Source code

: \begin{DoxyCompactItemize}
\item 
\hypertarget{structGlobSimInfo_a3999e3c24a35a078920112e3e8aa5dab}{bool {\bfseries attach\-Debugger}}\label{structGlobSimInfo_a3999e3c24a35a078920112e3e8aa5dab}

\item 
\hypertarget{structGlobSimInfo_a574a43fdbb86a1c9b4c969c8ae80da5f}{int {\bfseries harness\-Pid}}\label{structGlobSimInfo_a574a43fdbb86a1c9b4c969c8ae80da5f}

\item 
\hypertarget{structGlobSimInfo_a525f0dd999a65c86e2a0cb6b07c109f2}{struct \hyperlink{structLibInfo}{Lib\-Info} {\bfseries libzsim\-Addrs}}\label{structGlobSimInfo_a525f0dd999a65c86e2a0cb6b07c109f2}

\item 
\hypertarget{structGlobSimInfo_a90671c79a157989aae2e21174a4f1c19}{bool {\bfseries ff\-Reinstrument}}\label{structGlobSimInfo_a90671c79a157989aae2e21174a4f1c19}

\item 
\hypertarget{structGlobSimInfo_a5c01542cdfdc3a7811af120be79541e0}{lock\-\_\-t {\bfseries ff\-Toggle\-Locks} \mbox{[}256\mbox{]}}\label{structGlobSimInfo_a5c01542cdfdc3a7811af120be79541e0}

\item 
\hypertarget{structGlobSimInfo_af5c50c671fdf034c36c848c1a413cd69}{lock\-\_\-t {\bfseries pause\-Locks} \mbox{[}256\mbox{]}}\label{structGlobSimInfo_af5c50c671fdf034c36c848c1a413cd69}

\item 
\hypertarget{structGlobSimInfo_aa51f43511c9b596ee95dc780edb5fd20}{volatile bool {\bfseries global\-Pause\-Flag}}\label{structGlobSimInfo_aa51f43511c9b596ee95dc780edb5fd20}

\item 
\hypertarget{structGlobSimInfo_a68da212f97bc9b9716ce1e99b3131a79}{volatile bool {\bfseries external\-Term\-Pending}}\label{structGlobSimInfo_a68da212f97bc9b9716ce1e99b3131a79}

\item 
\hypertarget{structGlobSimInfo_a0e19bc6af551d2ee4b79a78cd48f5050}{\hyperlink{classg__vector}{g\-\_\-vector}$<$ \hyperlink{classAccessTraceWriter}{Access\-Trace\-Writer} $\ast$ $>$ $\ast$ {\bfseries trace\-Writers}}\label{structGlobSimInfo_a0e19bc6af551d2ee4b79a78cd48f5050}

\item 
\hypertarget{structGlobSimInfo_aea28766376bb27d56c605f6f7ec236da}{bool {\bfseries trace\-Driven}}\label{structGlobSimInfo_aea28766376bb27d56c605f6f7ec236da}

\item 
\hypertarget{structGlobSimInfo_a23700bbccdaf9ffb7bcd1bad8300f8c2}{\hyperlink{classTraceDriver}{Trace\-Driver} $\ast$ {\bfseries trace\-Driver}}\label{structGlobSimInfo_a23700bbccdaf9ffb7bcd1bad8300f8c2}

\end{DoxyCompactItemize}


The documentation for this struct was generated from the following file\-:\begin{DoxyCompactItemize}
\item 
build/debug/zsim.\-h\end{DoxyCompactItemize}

..........

=== Work to complete ===
Copy out the data shown above without altering anything.

=== Written response ===
Source code

: \begin{DoxyCompactItemize}
\item 
\hypertarget{structGlobSimInfo_a3999e3c24a35a078920112e3e8aa5dab}{bool {\bfseries attach\-Debugger}}\label{structGlobSimInfo_a3999e3c24a35a078920112e3e8aa5dab}

\item 
\hypertarget{structGlobSimInfo_a574a43fdbb86a1c9b4c969c8ae80da5f}{int {\bfseries harness\-Pid}}\label{structGlobSimInfo_a574a43fdbb86a1c9b4c969c8ae80da5f}

\item 
\hypertarget{structGlobSimInfo_a525f0dd999a65c86e2a0cb6b07c109f2}{struct \hyperlink{structLibInfo}{Lib\-Info} {\bfseries libzsim\-Addrs}}\label{structGlobSimInfo_a525f0dd999a65c86e2a0cb6b07c109f2}

\item 
\hypertarget{structGlobSimInfo_a90671c79a157989aae2e21174a4f1c19}{bool {\bfseries ff\-Reinstrument}}\label{structGlobSimInfo_a90671c79a157989aae2e21174a4f1c19}

\item 
\hypertarget{structGlobSimInfo_a5c01542cdfdc3a7811af120be79541e0}{lock\-\_\-t {\bfseries ff\-Toggle\-Locks} \mbox{[}256\mbox{]}}\label{structGlobSimInfo_a5c01542cdfdc3a7811af120be79541e0}

\item 
\hypertarget{structGlobSimInfo_af5c50c671fdf034c36c848c1a413cd69}{lock\-\_\-t {\bfseries pause\-Locks} \mbox{[}256\mbox{]}}\label{structGlobSimInfo_af5c50c671fdf034c36c848c1a413cd69}

\item 
\hypertarget{structGlobSimInfo_aa51f43511c9b596ee95dc780edb5fd20}{volatile bool {\bfseries global\-Pause\-Flag}}\label{structGlobSimInfo_aa51f43511c9b596ee95dc780edb5fd20}

\item 
\hypertarget{structGlobSimInfo_a68da212f97bc9b9716ce1e99b3131a79}{volatile bool {\bfseries external\-Term\-Pending}}\label{structGlobSimInfo_a68da212f97bc9b9716ce1e99b3131a79}

\item 
\hypertarget{structGlobSimInfo_a0e19bc6af551d2ee4b79a78cd48f5050}{\hyperlink{classg__vector}{g\-\_\-vector}$<$ \hyperlink{classAccessTraceWriter}{Access\-Trace\-Writer} $\ast$ $>$ $\ast$ {\bfseries trace\-Writers}}\label{structGlobSimInfo_a0e19bc6af551d2ee4b79a78cd48f5050}

\item 
\hypertarget{structGlobSimInfo_aea28766376bb27d56c605f6f7ec236da}{bool {\bfseries trace\-Driven}}\label{structGlobSimInfo_aea28766376bb27d56c605f6f7ec236da}

\item 
\hypertarget{structGlobSimInfo_a23700bbccdaf9ffb7bcd1bad8300f8c2}{\hyperlink{classTraceDriver}{Trace\-Driver} $\ast$ {\bfseries trace\-Driver}}\label{structGlobSimInfo_a23700bbccdaf9ffb7bcd1bad8300f8c2}

\end{DoxyCompactItemize}


The documentation for this struct was generated from the following file\-:\begin{DoxyCompactItemize}
\item 
build/debug/zsim.\-h\end{DoxyCompactItemize}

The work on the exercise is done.